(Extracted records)
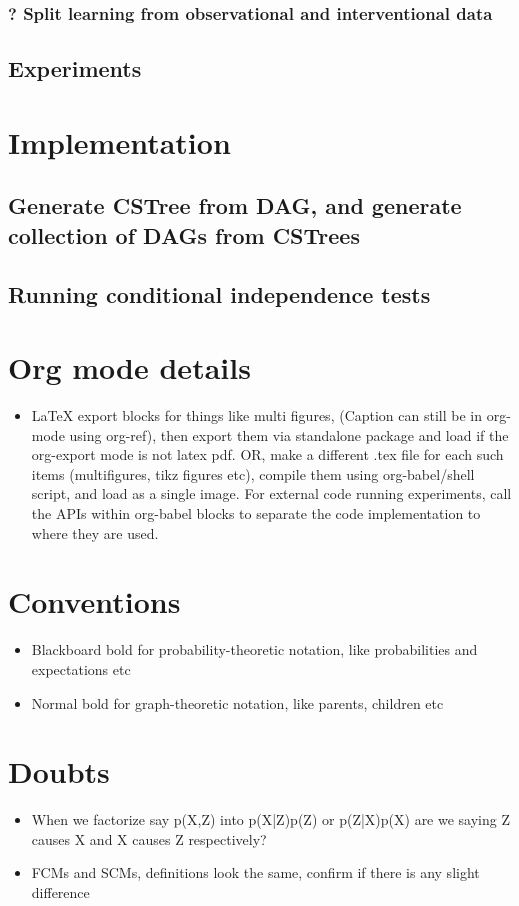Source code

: \documentclass[11pt]{article}
\begin{document}
\subsubsection{? Split learning from observational and interventional data}
\label{sec:orgfb80962}
\subsection{Experiments}
\label{sec:orgc6c6b35}

\section{Implementation}
\label{sec:org8c279c5}
\subsection{Generate CSTree from DAG, and generate collection of DAGs from CSTrees}
\label{sec:orgad7c748}
\subsection{Running conditional independence tests}
\label{sec:org4694f47}

\section{Org mode details}
\label{sec:orge4cc01e}
\begin{itemize}
\item \LaTeX{} export blocks for things like multi figures, (Caption can still be in org-mode using org-ref), then export them via standalone package and load if the org-export mode is not latex pdf. OR, make a different .tex file for each such items (multifigures, tikz figures etc), compile them using org-babel/shell script, and load as a single image. For external code running experiments, call the APIs within org-babel blocks to separate the code implementation to where they are used.
\end{itemize}

\section{Conventions}
\label{sec:org3bb0e3f}
\begin{itemize}
\item Blackboard bold for probability-theoretic notation, like probabilities and expectations etc
\item Normal bold for graph-theoretic notation, like parents, children etc
\end{itemize}

\section{Doubts}
\label{sec:org903bdce}
\begin{itemize}
\item When we factorize say p(X,Z) into p(X|Z)p(Z) or p(Z|X)p(X) are we saying Z causes X and X causes Z respectively?
\item FCMs and SCMs, definitions look the same, confirm if there is any slight difference
\end{itemize}
\end{document}

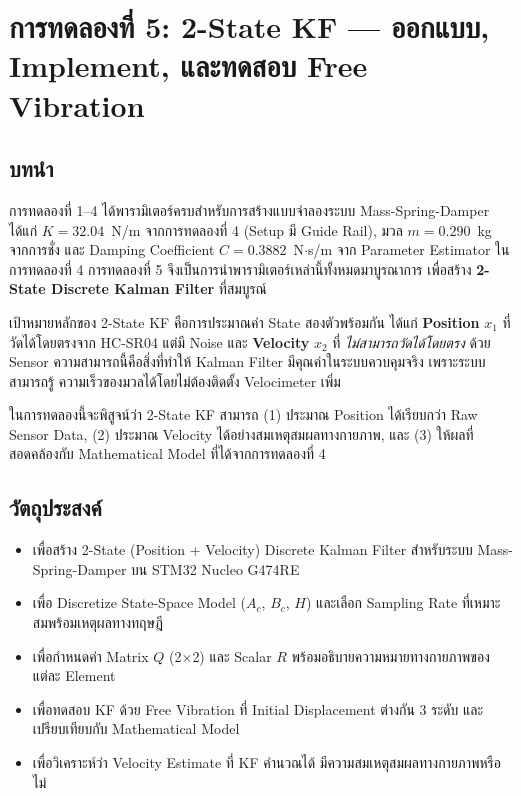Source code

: 
\section{การทดลองที่ 5: 2-State KF --- ออกแบบ, Implement, และทดสอบ Free Vibration}

\subsection{บทนำ}

การทดลองที่ 1--4 ได้พารามิเตอร์ครบสำหรับการสร้างแบบจำลองระบบ Mass-Spring-Damper
ได้แก่ $K = 32.04$~N/m จากการทดลองที่ 4 (Setup มี Guide Rail), มวล $m = 0.290$~kg
จากการชั่ง และ Damping Coefficient $C = 0.3882$~N$\cdot$s/m จาก Parameter Estimator
ในการทดลองที่ 4 การทดลองที่ 5 จึงเป็นการนำพารามิเตอร์เหล่านี้ทั้งหมดมาบูรณาการ
เพื่อสร้าง \textbf{2-State Discrete Kalman Filter} ที่สมบูรณ์

เป้าหมายหลักของ 2-State KF คือการประมาณค่า State สองตัวพร้อมกัน ได้แก่
\textbf{Position} $x_1$ ที่วัดได้โดยตรงจาก HC-SR04 แต่มี Noise
และ \textbf{Velocity} $x_2$ ที่ \textit{ไม่สามารถวัดได้โดยตรง} ด้วย Sensor
ความสามารถนี้คือสิ่งที่ทำให้ Kalman Filter มีคุณค่าในระบบควบคุมจริง
เพราะระบบสามารถรู้ ความเร็วของมวลได้โดยไม่ต้องติดตั้ง Velocimeter เพิ่ม

ในการทดลองนี้จะพิสูจน์ว่า 2-State KF สามารถ (1) ประมาณ Position ได้เรียบกว่า
Raw Sensor Data, (2) ประมาณ Velocity ได้อย่างสมเหตุสมผลทางกายภาพ,
และ (3) ให้ผลที่สอดคล้องกับ Mathematical Model ที่ได้จากการทดลองที่ 4

\subsection{วัตถุประสงค์}

\begin{itemize}
    \item เพื่อสร้าง 2-State (Position + Velocity) Discrete Kalman Filter
          สำหรับระบบ Mass-Spring-Damper บน STM32 Nucleo G474RE
    \item เพื่อ Discretize State-Space Model ($A_c$, $B_c$, $H$)
          และเลือก Sampling Rate ที่เหมาะสมพร้อมเหตุผลทางทฤษฎี
    \item เพื่อกำหนดค่า Matrix $Q$ (2$\times$2) และ Scalar $R$
          พร้อมอธิบายความหมายทางกายภาพของแต่ละ Element
    \item เพื่อทดสอบ KF ด้วย Free Vibration ที่ Initial Displacement
          ต่างกัน 3 ระดับ และเปรียบเทียบกับ Mathematical Model
    \item เพื่อวิเคราะห์ว่า Velocity Estimate ที่ KF คำนวณได้
          มีความสมเหตุสมผลทางกายภาพหรือไม่
\end{itemize}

* DIRECTIONS
Leave out the pictures, and give all the records again exactly.

* RESPONSE TO THE TASK
Source code

: \documentclass[11pt]{article}
\begin{document}
\subsubsection{? Split learning from observational and interventional data}
\label{sec:orgfb80962}
\subsection{Experiments}
\label{sec:orgc6c6b35}

\section{Implementation}
\label{sec:org8c279c5}
\subsection{Generate CSTree from DAG, and generate collection of DAGs from CSTrees}
\label{sec:orgad7c748}
\subsection{Running conditional independence tests}
\label{sec:org4694f47}

\section{Org mode details}
\label{sec:orge4cc01e}
\begin{itemize}
\item \LaTeX{} export blocks for things like multi figures, (Caption can still be in org-mode using org-ref), then export them via standalone package and load if the org-export mode is not latex pdf. OR, make a different .tex file for each such items (multifigures, tikz figures etc), compile them using org-babel/shell script, and load as a single image. For external code running experiments, call the APIs within org-babel blocks to separate the code implementation to where they are used.
\end{itemize}

\section{Conventions}
\label{sec:org3bb0e3f}
\begin{itemize}
\item Blackboard bold for probability-theoretic notation, like probabilities and expectations etc
\item Normal bold for graph-theoretic notation, like parents, children etc
\end{itemize}

\section{Doubts}
\label{sec:org903bdce}
\begin{itemize}
\item When we factorize say p(X,Z) into p(X|Z)p(Z) or p(Z|X)p(X) are we saying Z causes X and X causes Z respectively?
\item FCMs and SCMs, definitions look the same, confirm if there is any slight difference
\end{itemize}
\end{document}

Source code

: 
\section{การทดลองที่ 5: 2-State KF --- ออกแบบ, Implement, และทดสอบ Free Vibration}

\subsection{บทนำ}

การทดลองที่ 1--4 ได้พารามิเตอร์ครบสำหรับการสร้างแบบจำลองระบบ Mass-Spring-Damper
ได้แก่ $K = 32.04$~N/m จากการทดลองที่ 4 (Setup มี Guide Rail), มวล $m = 0.290$~kg
จากการชั่ง และ Damping Coefficient $C = 0.3882$~N$\cdot$s/m จาก Parameter Estimator
ในการทดลองที่ 4 การทดลองที่ 5 จึงเป็นการนำพารามิเตอร์เหล่านี้ทั้งหมดมาบูรณาการ
เพื่อสร้าง \textbf{2-State Discrete Kalman Filter} ที่สมบูรณ์

เป้าหมายหลักของ 2-State KF คือการประมาณค่า State สองตัวพร้อมกัน ได้แก่
\textbf{Position} $x_1$ ที่วัดได้โดยตรงจาก HC-SR04 แต่มี Noise
และ \textbf{Velocity} $x_2$ ที่ \textit{ไม่สามารถวัดได้โดยตรง} ด้วย Sensor
ความสามารถนี้คือสิ่งที่ทำให้ Kalman Filter มีคุณค่าในระบบควบคุมจริง
เพราะระบบสามารถรู้ ความเร็วของมวลได้โดยไม่ต้องติดตั้ง Velocimeter เพิ่ม

ในการทดลองนี้จะพิสูจน์ว่า 2-State KF สามารถ (1) ประมาณ Position ได้เรียบกว่า
Raw Sensor Data, (2) ประมาณ Velocity ได้อย่างสมเหตุสมผลทางกายภาพ,
และ (3) ให้ผลที่สอดคล้องกับ Mathematical Model ที่ได้จากการทดลองที่ 4

\subsection{วัตถุประสงค์}

\begin{itemize}
    \item เพื่อสร้าง 2-State (Position + Velocity) Discrete Kalman Filter
          สำหรับระบบ Mass-Spring-Damper บน STM32 Nucleo G474RE
    \item เพื่อ Discretize State-Space Model ($A_c$, $B_c$, $H$)
          และเลือก Sampling Rate ที่เหมาะสมพร้อมเหตุผลทางทฤษฎี
    \item เพื่อกำหนดค่า Matrix $Q$ (2$\times$2) และ Scalar $R$
          พร้อมอธิบายความหมายทางกายภาพของแต่ละ Element
    \item เพื่อทดสอบ KF ด้วย Free Vibration ที่ Initial Displacement
          ต่างกัน 3 ระดับ และเปรียบเทียบกับ Mathematical Model
    \item เพื่อวิเคราะห์ว่า Velocity Estimate ที่ KF คำนวณได้
          มีความสมเหตุสมผลทางกายภาพหรือไม่
\end{itemize}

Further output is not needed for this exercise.